Longford is the last of that trifecta of towns just south of Launceston. Longford is also the most commercial an economically progressive of the three. The others being Evandale and Perth. Longford is most likely not encountered. We recommend the visit to the town group and that Longford is the base.
Longford (a classified historic town) was named after a county in Ireland by the colonial surveyor, Roderic O'Connor.
Longford was first explored by Europeans when Jacob Mountgarrett and Ensign Hugh Piper passed through in 1806. The following year Lieutenant Laycock, journeying from north to south, camped near the present townsite.
The first settlers arrived in 1807 when a large number of free land holding farmers were moved to Van Diemen's Land from Norfolk Island. At this time the district became known as Norfolk Plains and the early settlement was known as Latour until it was changed to Longford in 1833.
The town itself grew up around the Longford Hotel built in 1827. Through the 1830s-1850s the town acquired a large number of notable and historically significant buildings.

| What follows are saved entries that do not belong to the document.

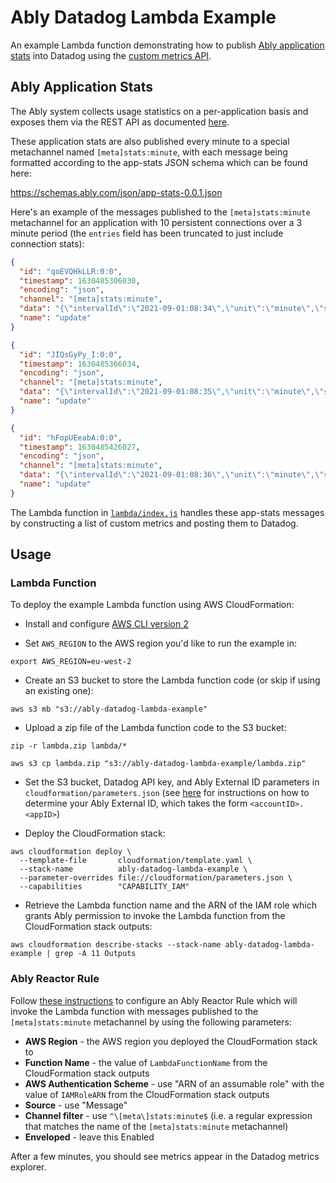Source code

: # Ably Datadog Lambda Example

An example Lambda function demonstrating how to publish [Ably application stats](https://ably.com/documentation/general/statistics)
into Datadog using the [custom metrics API](https://docs.datadoghq.com/metrics/custom_metrics/).

## Ably Application Stats

The Ably system collects usage statistics on a per-application basis and exposes them via the REST API
as documented [here](https://ably.com/documentation/general/statistics).

These application stats are also published every minute to a special metachannel named `[meta]stats:minute`, with
each message being formatted according to the app-stats JSON schema which can be found here:

https://schemas.ably.com/json/app-stats-0.0.1.json

Here's an example of the messages published to the `[meta]stats:minute` metachannel for an application
with 10 persistent connections over a 3 minute period (the `entries` field has been truncated to just
include connection stats):

```json
{
  "id": "qoEVQHkLLR:0:0",
  "timestamp": 1630485306030,
  "encoding": "json",
  "channel": "[meta]stats:minute",
  "data": "{\"intervalId\":\"2021-09-01:08:34\",\"unit\":\"minute\",\"schema\":\"https://schemas.ably.com/json/app-stats-0.0.1.json\",\"entries\":{...\"connections.all.peak\":10,\"connections.all.min\":10,\"connections.all.mean\":10}}",
  "name": "update"
}
```

```json
{
  "id": "JIQsGyPy_I:0:0",
  "timestamp": 1630485366034,
  "encoding": "json",
  "channel": "[meta]stats:minute",
  "data": "{\"intervalId\":\"2021-09-01:08:35\",\"unit\":\"minute\",\"schema\":\"https://schemas.ably.com/json/app-stats-0.0.1.json\",\"entries\":{...\"connections.all.peak\":10,\"connections.all.min\":10,\"connections.all.mean\":10}}",
  "name": "update"
}
```

```json
{
  "id": "hFopUEeabA:0:0",
  "timestamp": 1630485426027,
  "encoding": "json",
  "channel": "[meta]stats:minute",
  "data": "{\"intervalId\":\"2021-09-01:08:36\",\"unit\":\"minute\",\"schema\":\"https://schemas.ably.com/json/app-stats-0.0.1.json\",\"entries\":{...\"connections.all.peak\":10,\"connections.all.min\":10,\"connections.all.mean\":10}}",
  "name": "update"
}
```

The Lambda function in [`lambda/index.js`](/lambda/index.js) handles these app-stats messages by constructing
a list of custom metrics and posting them to Datadog.

## Usage

### Lambda Function

To deploy the example Lambda function using AWS CloudFormation:

- Install and configure [AWS CLI version 2](https://docs.aws.amazon.com/cli/latest/userguide/install-cliv2.html)

- Set `AWS_REGION` to the AWS region you'd like to run the example in:

```
export AWS_REGION=eu-west-2
```

- Create an S3 bucket to store the Lambda function code (or skip if using an existing one):

```
aws s3 mb "s3://ably-datadog-lambda-example"
```

- Upload a zip file of the Lambda function code to the S3 bucket:

```
zip -r lambda.zip lambda/*

aws s3 cp lambda.zip "s3://ably-datadog-lambda-example/lambda.zip"
```

- Set the S3 bucket, Datadog API key, and Ably External ID parameters in `cloudformation/parameters.json` (see [here](https://ably.com/documentation/control-api#account-id) for instructions on how to determine your Ably External ID, which takes the form `<accountID>.<appID>`)

- Deploy the CloudFormation stack:

```
aws cloudformation deploy \
  --template-file       cloudformation/template.yaml \
  --stack-name          ably-datadog-lambda-example \
  --parameter-overrides file://cloudformation/parameters.json \
  --capabilities        "CAPABILITY_IAM"
```

- Retrieve the Lambda function name and the ARN of the IAM role which grants Ably permission to invoke the
  Lambda function from the CloudFormation stack outputs:

```
aws cloudformation describe-stacks --stack-name ably-datadog-lambda-example | grep -A 11 Outputs
```

### Ably Reactor Rule

Follow [these instructions](https://ably.com/documentation/general/events/aws-lambda) to configure an
Ably Reactor Rule which will invoke the Lambda function with messages published to the `[meta]stats:minute`
metachannel by using the following parameters:

- **AWS Region** - the AWS region you deployed the CloudFormation stack to
- **Function Name** - the value of `LambdaFunctionName` from the CloudFormation stack outputs
- **AWS Authentication Scheme** - use "ARN of an assumable role" with the value of `IAMRoleARN` from the CloudFormation stack outputs
- **Source** - use "Message"
- **Channel filter** - use `^\[meta\]stats:minute$` (i.e. a regular expression that matches the name of the `[meta]stats:minute` metachannel)
- **Enveloped** - leave this Enabled

After a few minutes, you should see metrics appear in the Datadog metrics explorer.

The major historic attraction in Longford in Christ Church, a sandstone building which dates from 1839. The church clock and bell were both gifts from George IV; its stained glass window is impressive.
Other buildings of note include the Queen's Arms (a stuccoed Georgian hotel dating from 1835) at 69 Wellington Street, the Blenheim Hotel (1846) in Marlborough Street and the former Tattersall's Hotel (1860) This apparent excess of hotels and inns (many of which have been turned into private dwellings) reveals the importance of Longford in the mid-nineteenth century.